Label Distribution of MITweet

Baselines

we develop baselines for the new MID task based on three widely-used PLMs (BERT, RoBERTa, BERTweet) under both in-topic and cross-topic settings. We split the multifaceted ideology detection procedure into two sub-tasks in a pipeline manner:

  1. Relevance Recognition
  2. Ideology Detection

In-topic Setting

results_in-topic

Cross-topic Setting

results_cross-topic

Reproduce

We provide the dataset and code for reproducing.

In the directory data , MITweet.csv is the complete dataset.

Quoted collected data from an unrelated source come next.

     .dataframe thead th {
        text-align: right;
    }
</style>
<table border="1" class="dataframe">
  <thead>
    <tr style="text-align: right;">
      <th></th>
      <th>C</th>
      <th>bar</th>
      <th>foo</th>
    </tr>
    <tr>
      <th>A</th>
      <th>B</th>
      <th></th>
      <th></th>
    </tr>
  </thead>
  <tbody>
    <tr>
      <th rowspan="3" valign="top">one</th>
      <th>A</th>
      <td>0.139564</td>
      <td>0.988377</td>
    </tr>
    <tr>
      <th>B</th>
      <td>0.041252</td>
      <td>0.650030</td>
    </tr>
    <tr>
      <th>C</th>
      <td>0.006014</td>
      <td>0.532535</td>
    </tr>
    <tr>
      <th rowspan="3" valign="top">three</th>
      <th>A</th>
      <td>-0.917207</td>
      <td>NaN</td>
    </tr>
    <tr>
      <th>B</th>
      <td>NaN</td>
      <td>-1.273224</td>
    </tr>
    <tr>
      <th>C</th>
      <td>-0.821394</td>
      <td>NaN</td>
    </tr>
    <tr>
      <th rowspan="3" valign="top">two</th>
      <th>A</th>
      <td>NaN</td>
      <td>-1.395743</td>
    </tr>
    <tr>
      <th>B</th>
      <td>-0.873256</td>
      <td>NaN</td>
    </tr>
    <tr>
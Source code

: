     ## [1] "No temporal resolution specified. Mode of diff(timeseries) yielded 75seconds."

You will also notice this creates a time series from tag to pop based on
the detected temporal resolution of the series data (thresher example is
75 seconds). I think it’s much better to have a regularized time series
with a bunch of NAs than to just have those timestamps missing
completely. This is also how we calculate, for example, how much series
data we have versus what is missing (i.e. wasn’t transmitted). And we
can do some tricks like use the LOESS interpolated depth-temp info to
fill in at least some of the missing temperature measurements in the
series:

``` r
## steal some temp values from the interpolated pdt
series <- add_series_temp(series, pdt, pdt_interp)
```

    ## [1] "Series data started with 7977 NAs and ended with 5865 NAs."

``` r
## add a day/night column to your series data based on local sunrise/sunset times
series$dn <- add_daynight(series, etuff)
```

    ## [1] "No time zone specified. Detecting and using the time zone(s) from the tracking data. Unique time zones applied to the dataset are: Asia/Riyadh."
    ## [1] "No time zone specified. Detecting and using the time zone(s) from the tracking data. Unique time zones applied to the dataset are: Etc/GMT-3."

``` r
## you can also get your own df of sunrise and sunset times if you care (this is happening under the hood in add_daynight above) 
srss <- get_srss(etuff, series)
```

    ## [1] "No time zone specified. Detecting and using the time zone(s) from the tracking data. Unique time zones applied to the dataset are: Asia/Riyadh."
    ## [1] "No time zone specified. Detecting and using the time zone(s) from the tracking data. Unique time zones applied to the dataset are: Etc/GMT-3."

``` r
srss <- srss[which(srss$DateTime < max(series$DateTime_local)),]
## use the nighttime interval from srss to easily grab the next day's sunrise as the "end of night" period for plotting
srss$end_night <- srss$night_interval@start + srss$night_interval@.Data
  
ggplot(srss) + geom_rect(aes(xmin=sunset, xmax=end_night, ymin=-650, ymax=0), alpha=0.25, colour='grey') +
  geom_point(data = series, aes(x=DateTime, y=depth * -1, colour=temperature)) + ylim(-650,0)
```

Each .csv data file contains the following columns:

  • topic

  • tweet

  • tokenized tweet : tokenized tweets using the tweet segmentation tool in nltk

  • R1 ~ R5 : relevance labels for the 5 domains. 1 means "Related", 0 means "Unelated"

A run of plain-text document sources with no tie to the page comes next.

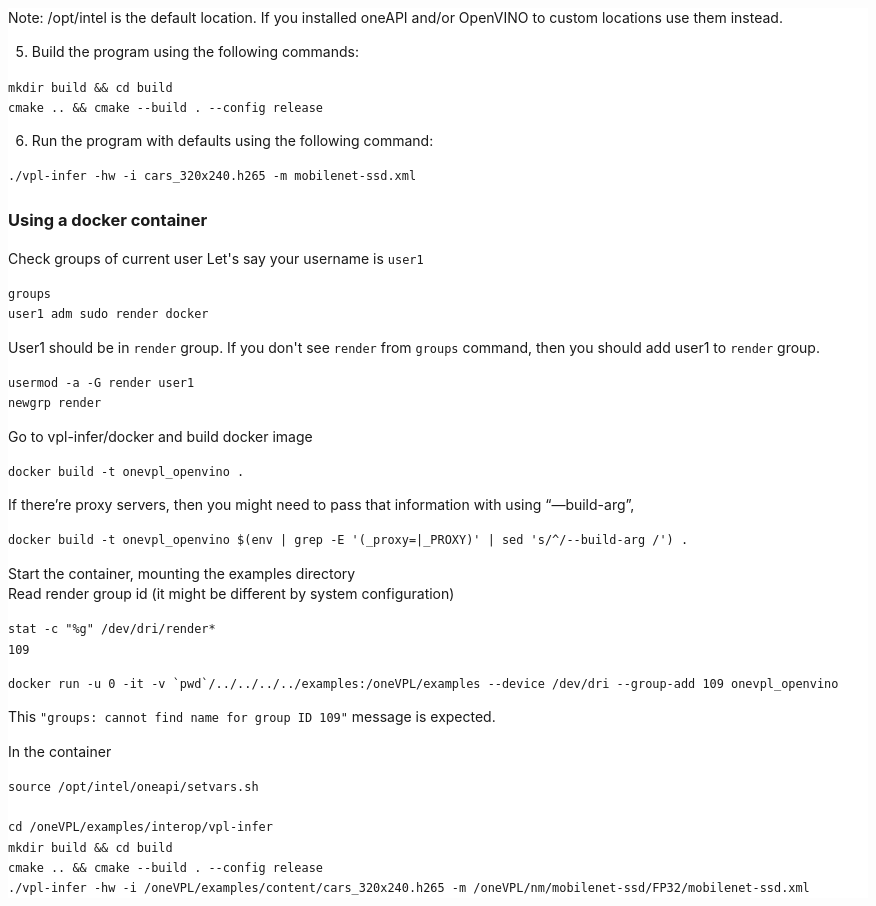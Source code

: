 Note: /opt/intel is the default location.  If you installed oneAPI and/or OpenVINO
to custom locations use them instead. 
 

5. Build the program using the following commands:

```
mkdir build && cd build
cmake .. && cmake --build . --config release
```


6. Run the program with defaults using the following command:

```
./vpl-infer -hw -i cars_320x240.h265 -m mobilenet-ssd.xml
```


### Using a docker container

Check groups of current user
Let's say your username is `user1`
```
groups
user1 adm sudo render docker
```
User1 should be in `render` group.
If you don't see `render` from `groups` command, then you should add user1 to `render` group.
```
usermod -a -G render user1
newgrp render
```

Go to vpl-infer/docker and build docker image

```
docker build -t onevpl_openvino .
```
If there’re proxy servers, then you might need to pass that information with using “—build-arg”,
```
docker build -t onevpl_openvino $(env | grep -E '(_proxy=|_PROXY)' | sed 's/^/--build-arg /') .
```
Start the container, mounting the examples directory\
Read render group id (it might be different by system configuration)
```
stat -c "%g" /dev/dri/render*
109
```
```
docker run -u 0 -it -v `pwd`/../../../../examples:/oneVPL/examples --device /dev/dri --group-add 109 onevpl_openvino

```
This `"groups: cannot find name for group ID 109"` message is expected.

In the container

```
source /opt/intel/oneapi/setvars.sh

cd /oneVPL/examples/interop/vpl-infer
mkdir build && cd build
cmake .. && cmake --build . --config release
./vpl-infer -hw -i /oneVPL/examples/content/cars_320x240.h265 -m /oneVPL/nm/mobilenet-ssd/FP32/mobilenet-ssd.xml
```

  • R1-1-1 ~ R512-5-3 : relevance labels for the 12 facets. 1 means "Related", 0 means "Unrelated"

  • I1 ~ I12 : ideology labels for the 12 facets. 0 , 1 , 2 mean left-leaning, center, right-leaning, respectively. -1 means "Unrelated", so no ideology label

How to Run

  • Indicator Detection

    python log_odds_ratio.py
    
  • Relevance Recognition

    python train_relevance.py \
    	--train_data_path your_path \
    	--val_data_path your_path \
    	--test_data_path your_path
    
  • Ideology Detection

    python train_ideology.py \
    	--train_data_path your_path \
    	--val_data_path your_path \
    	--test_data_path your_path \
    	--indicator_file_path your_path